President Barack Obama did not record private meetings in the White House, a former White House official tells CNN.
“We obviously didn’t record private meetings,” the former official said. “The Obama White House didn’t secretly record private meetings”
The White House press office had a stenographer in meetings with journalists in order to have an independent transcript of the interviews, a common practice, the former official said.
“None of that was hidden,” the former official said. “The stenographer sat in interviews with a tape recorder and sometimes even a boom mic — the same stenographers would tape and transcribe press briefings and gaggles. Journalists who interviewed President Obama would have been familiar with that.”

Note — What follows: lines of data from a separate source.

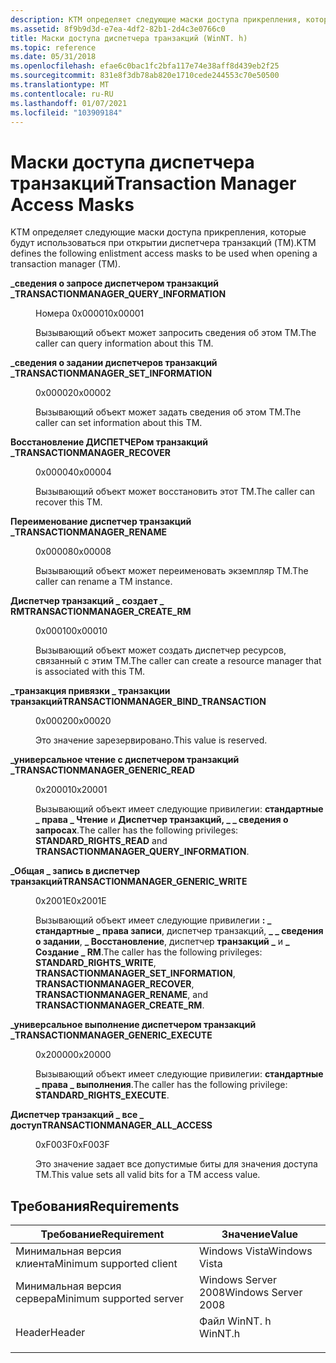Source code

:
 ```yaml
---
description: KTM определяет следующие маски доступа прикрепления, которые будут использоваться при открытии диспетчера транзакций (TM).
ms.assetid: 8f9b9d3d-e7ea-4df2-82b1-2d4c3e0766c0
title: Маски доступа диспетчера транзакций (WinNT. h)
ms.topic: reference
ms.date: 05/31/2018
ms.openlocfilehash: efae6c0bac1fc2bfa117e74e38aff8d439eb2f25
ms.sourcegitcommit: 831e8f3db78ab820e1710cede244553c70e50500
ms.translationtype: MT
ms.contentlocale: ru-RU
ms.lasthandoff: 01/07/2021
ms.locfileid: "103909184"
---
```

# <a name="transaction-manager-access-masks"></a><span data-ttu-id="8830f-103">Маски доступа диспетчера транзакций</span><span class="sxs-lookup"><span data-stu-id="8830f-103">Transaction Manager Access Masks</span></span>

<span data-ttu-id="8830f-104">KTM определяет следующие маски доступа прикрепления, которые будут использоваться при открытии диспетчера транзакций (TM).</span><span class="sxs-lookup"><span data-stu-id="8830f-104">KTM defines the following enlistment access masks to be used when opening a transaction manager (TM).</span></span>

<dl> <dt>

<span data-ttu-id="8830f-105"><span id="TRANSACTIONMANAGER_QUERY_INFORMATION"></span><span id="transactionmanager_query_information"></span>**\_сведения о запросе диспетчером транзакций \_**</span><span class="sxs-lookup"><span data-stu-id="8830f-105"><span id="TRANSACTIONMANAGER_QUERY_INFORMATION"></span><span id="transactionmanager_query_information"></span>**TRANSACTIONMANAGER\_QUERY\_INFORMATION**</span></span>
</dt> <dd> <dl> <dt>

<span data-ttu-id="8830f-106">Номера 0x00001</span><span class="sxs-lookup"><span data-stu-id="8830f-106">0x00001</span></span>
</dt> <dt>



<span data-ttu-id="8830f-107">Вызывающий объект может запросить сведения об этом TM.</span><span class="sxs-lookup"><span data-stu-id="8830f-107">The caller can query information about this TM.</span></span>


</dt> </dl> </dd> <dt>

<span data-ttu-id="8830f-108"><span id="TRANSACTIONMANAGER_SET_INFORMATION"></span><span id="transactionmanager_set_information"></span>**\_сведения о задании диспетчеров транзакций \_**</span><span class="sxs-lookup"><span data-stu-id="8830f-108"><span id="TRANSACTIONMANAGER_SET_INFORMATION"></span><span id="transactionmanager_set_information"></span>**TRANSACTIONMANAGER\_SET\_INFORMATION**</span></span>
</dt> <dd> <dl> <dt>

<span data-ttu-id="8830f-109">0x00002</span><span class="sxs-lookup"><span data-stu-id="8830f-109">0x00002</span></span>
</dt> <dt>



<span data-ttu-id="8830f-110">Вызывающий объект может задать сведения об этом TM.</span><span class="sxs-lookup"><span data-stu-id="8830f-110">The caller can set information about this TM.</span></span>


</dt> </dl> </dd> <dt>

<span data-ttu-id="8830f-111"><span id="TRANSACTIONMANAGER_RECOVER"></span><span id="transactionmanager_recover"></span>**Восстановление ДИСПЕТЧЕРом транзакций \_**</span><span class="sxs-lookup"><span data-stu-id="8830f-111"><span id="TRANSACTIONMANAGER_RECOVER"></span><span id="transactionmanager_recover"></span>**TRANSACTIONMANAGER\_RECOVER**</span></span>
</dt> <dd> <dl> <dt>

<span data-ttu-id="8830f-112">0x00004</span><span class="sxs-lookup"><span data-stu-id="8830f-112">0x00004</span></span>
</dt> <dt>



<span data-ttu-id="8830f-113">Вызывающий объект может восстановить этот TM.</span><span class="sxs-lookup"><span data-stu-id="8830f-113">The caller can recover this TM.</span></span>


</dt> </dl> </dd> <dt>

<span data-ttu-id="8830f-114"><span id="TRANSACTIONMANAGER_RENAME"></span><span id="transactionmanager_rename"></span>**Переименование диспетчер транзакций \_**</span><span class="sxs-lookup"><span data-stu-id="8830f-114"><span id="TRANSACTIONMANAGER_RENAME"></span><span id="transactionmanager_rename"></span>**TRANSACTIONMANAGER\_RENAME**</span></span>
</dt> <dd> <dl> <dt>

<span data-ttu-id="8830f-115">0x00008</span><span class="sxs-lookup"><span data-stu-id="8830f-115">0x00008</span></span>
</dt> <dt>



<span data-ttu-id="8830f-116">Вызывающий объект может переименовать экземпляр TM.</span><span class="sxs-lookup"><span data-stu-id="8830f-116">The caller can rename a TM instance.</span></span>


</dt> </dl> </dd> <dt>

<span data-ttu-id="8830f-117"><span id="TRANSACTIONMANAGER_CREATE_RM"></span><span id="transactionmanager_create_rm"></span>**Диспетчер транзакций \_ создает \_ RM**</span><span class="sxs-lookup"><span data-stu-id="8830f-117"><span id="TRANSACTIONMANAGER_CREATE_RM"></span><span id="transactionmanager_create_rm"></span>**TRANSACTIONMANAGER\_CREATE\_RM**</span></span>
</dt> <dd> <dl> <dt>

<span data-ttu-id="8830f-118">0x00010</span><span class="sxs-lookup"><span data-stu-id="8830f-118">0x00010</span></span>
</dt> <dt>



<span data-ttu-id="8830f-119">Вызывающий объект может создать диспетчер ресурсов, связанный с этим TM.</span><span class="sxs-lookup"><span data-stu-id="8830f-119">The caller can create a resource manager that is associated with this TM.</span></span>


</dt> </dl> </dd> <dt>

<span data-ttu-id="8830f-120"><span id="TRANSACTIONMANAGER_BIND_TRANSACTION"></span><span id="transactionmanager_bind_transaction"></span>**\_транзакция привязки \_ транзакции транзакций**</span><span class="sxs-lookup"><span data-stu-id="8830f-120"><span id="TRANSACTIONMANAGER_BIND_TRANSACTION"></span><span id="transactionmanager_bind_transaction"></span>**TRANSACTIONMANAGER\_BIND\_TRANSACTION**</span></span>
</dt> <dd> <dl> <dt>

<span data-ttu-id="8830f-121">0x00020</span><span class="sxs-lookup"><span data-stu-id="8830f-121">0x00020</span></span>
</dt> <dt>



<span data-ttu-id="8830f-122">Это значение зарезервировано.</span><span class="sxs-lookup"><span data-stu-id="8830f-122">This value is reserved.</span></span>


</dt> </dl> </dd> <dt>

<span data-ttu-id="8830f-123"><span id="TRANSACTIONMANAGER_GENERIC_READ"></span><span id="transactionmanager_generic_read"></span>**\_универсальное чтение с диспетчером транзакций \_**</span><span class="sxs-lookup"><span data-stu-id="8830f-123"><span id="TRANSACTIONMANAGER_GENERIC_READ"></span><span id="transactionmanager_generic_read"></span>**TRANSACTIONMANAGER\_GENERIC\_READ**</span></span>
</dt> <dd> <dl> <dt>

<span data-ttu-id="8830f-124">0x20001</span><span class="sxs-lookup"><span data-stu-id="8830f-124">0x20001</span></span>
</dt> <dt>



<span data-ttu-id="8830f-125">Вызывающий объект имеет следующие привилегии: **стандартные \_ права \_ Чтение** и **Диспетчер транзакций, \_ \_ сведения о запросах**.</span><span class="sxs-lookup"><span data-stu-id="8830f-125">The caller has the following privileges: **STANDARD\_RIGHTS\_READ** and **TRANSACTIONMANAGER\_QUERY\_INFORMATION**.</span></span>


</dt> </dl> </dd> <dt>

<span data-ttu-id="8830f-126"><span id="TRANSACTIONMANAGER_GENERIC_WRITE"></span><span id="transactionmanager_generic_write"></span>**\_Общая \_ запись в диспетчер транзакций**</span><span class="sxs-lookup"><span data-stu-id="8830f-126"><span id="TRANSACTIONMANAGER_GENERIC_WRITE"></span><span id="transactionmanager_generic_write"></span>**TRANSACTIONMANAGER\_GENERIC\_WRITE**</span></span>
</dt> <dd> <dl> <dt>

<span data-ttu-id="8830f-127">0x2001E</span><span class="sxs-lookup"><span data-stu-id="8830f-127">0x2001E</span></span>
</dt> <dt>



<span data-ttu-id="8830f-128">Вызывающий объект имеет следующие привилегии **: \_ стандартные \_ права записи**, диспетчер транзакций, **\_ \_ сведения о задании**, **\_ Восстановление**, диспетчер **транзакций \_** и **\_ Создание \_ RM**.</span><span class="sxs-lookup"><span data-stu-id="8830f-128">The caller has the following privileges: **STANDARD\_RIGHTS\_WRITE**, **TRANSACTIONMANAGER\_SET\_INFORMATION**, **TRANSACTIONMANAGER\_RECOVER**, **TRANSACTIONMANAGER\_RENAME**, and **TRANSACTIONMANAGER\_CREATE\_RM**.</span></span>


</dt> </dl> </dd> <dt>

<span data-ttu-id="8830f-129"><span id="TRANSACTIONMANAGER_GENERIC_EXECUTE"></span><span id="transactionmanager_generic_execute"></span>**\_универсальное выполнение диспетчером транзакций \_**</span><span class="sxs-lookup"><span data-stu-id="8830f-129"><span id="TRANSACTIONMANAGER_GENERIC_EXECUTE"></span><span id="transactionmanager_generic_execute"></span>**TRANSACTIONMANAGER\_GENERIC\_EXECUTE**</span></span>
</dt> <dd> <dl> <dt>

<span data-ttu-id="8830f-130">0x20000</span><span class="sxs-lookup"><span data-stu-id="8830f-130">0x20000</span></span>
</dt> <dt>



<span data-ttu-id="8830f-131">Вызывающий объект имеет следующие привилегии: **стандартные \_ права \_ выполнения**.</span><span class="sxs-lookup"><span data-stu-id="8830f-131">The caller has the following privilege: **STANDARD\_RIGHTS\_EXECUTE**.</span></span>


</dt> </dl> </dd> <dt>

<span data-ttu-id="8830f-132"><span id="TRANSACTIONMANAGER_ALL_ACCESS"></span><span id="transactionmanager_all_access"></span>**Диспетчер транзакций \_ все \_ доступ**</span><span class="sxs-lookup"><span data-stu-id="8830f-132"><span id="TRANSACTIONMANAGER_ALL_ACCESS"></span><span id="transactionmanager_all_access"></span>**TRANSACTIONMANAGER\_ALL\_ACCESS**</span></span>
</dt> <dd> <dl> <dt>

<span data-ttu-id="8830f-133">0xF003F</span><span class="sxs-lookup"><span data-stu-id="8830f-133">0xF003F</span></span>
</dt> <dt>



<span data-ttu-id="8830f-134">Это значение задает все допустимые биты для значения доступа TM.</span><span class="sxs-lookup"><span data-stu-id="8830f-134">This value sets all valid bits for a TM access value.</span></span>


</dt> </dl> </dd> </dl>

## <a name="requirements"></a><span data-ttu-id="8830f-135">Требования</span><span class="sxs-lookup"><span data-stu-id="8830f-135">Requirements</span></span>



| <span data-ttu-id="8830f-136">Требование</span><span class="sxs-lookup"><span data-stu-id="8830f-136">Requirement</span></span> | <span data-ttu-id="8830f-137">Значение</span><span class="sxs-lookup"><span data-stu-id="8830f-137">Value</span></span> |
|-------------------------------------|------------------------------------------------------------------------------------|
| <span data-ttu-id="8830f-138">Минимальная версия клиента</span><span class="sxs-lookup"><span data-stu-id="8830f-138">Minimum supported client</span></span><br/> | <span data-ttu-id="8830f-139">Windows Vista</span><span class="sxs-lookup"><span data-stu-id="8830f-139">Windows Vista</span></span><br/>                                                           |
| <span data-ttu-id="8830f-140">Минимальная версия сервера</span><span class="sxs-lookup"><span data-stu-id="8830f-140">Minimum supported server</span></span><br/> | <span data-ttu-id="8830f-141">Windows Server 2008</span><span class="sxs-lookup"><span data-stu-id="8830f-141">Windows Server 2008</span></span><br/>                                                     |
| <span data-ttu-id="8830f-142">Header</span><span class="sxs-lookup"><span data-stu-id="8830f-142">Header</span></span><br/>                   | <dl> <span data-ttu-id="8830f-143"><dt>Файл WinNT. h</dt></span><span class="sxs-lookup"><span data-stu-id="8830f-143"><dt>WinNT.h</dt></span></span> </dl> |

On Friday, President Donald Trump tweeted a warning to former FBI director James Comey, whom he fired earlier in the week, saying he “better hope that there are no ‘tapes’ of our conversations before he starts leaking to the press.”
The President’s controversial tweet about Comey and ‘tapes’ isn’t the first time he has leveled remarks on the subject of having private conversations monitored.
In a series of early morning tweets in March, Trump accused Obama of tapping the phones in Trump Tower at the tail end of the election, saying in one message: “Terrible! Just found out that Obama had my ‘wires tapped’ in Trump Tower just before the victory. Nothing found. This is McCarthyism!”
When asked to clarify Trump’s tweet about Comey on Friday afternoon, White House press secretary Sean Spicer said the tweet was “not a threat,” but he did not rule out the possibility that the President is taping his calls.
“The President has nothing further to add on that,” Spicer said. “The tweet speaks for itself.”
Trump also refused to elaborate on the tweet when asked about it in an interview on Fox News.
“That I can’t talk about,” he said. “I won’t talk about that.”
“All I want is for Comey to be honest,” Trump added. “And I hope he will be. And I’m sure he will be — I hope.”
A source tells CNN that the former FBI director is “not worried about any tapes” of conversations between him and the President.
If Trump is recording his conversations in the Oval Office, he would appear to be the first president to do so since Richard Nixon.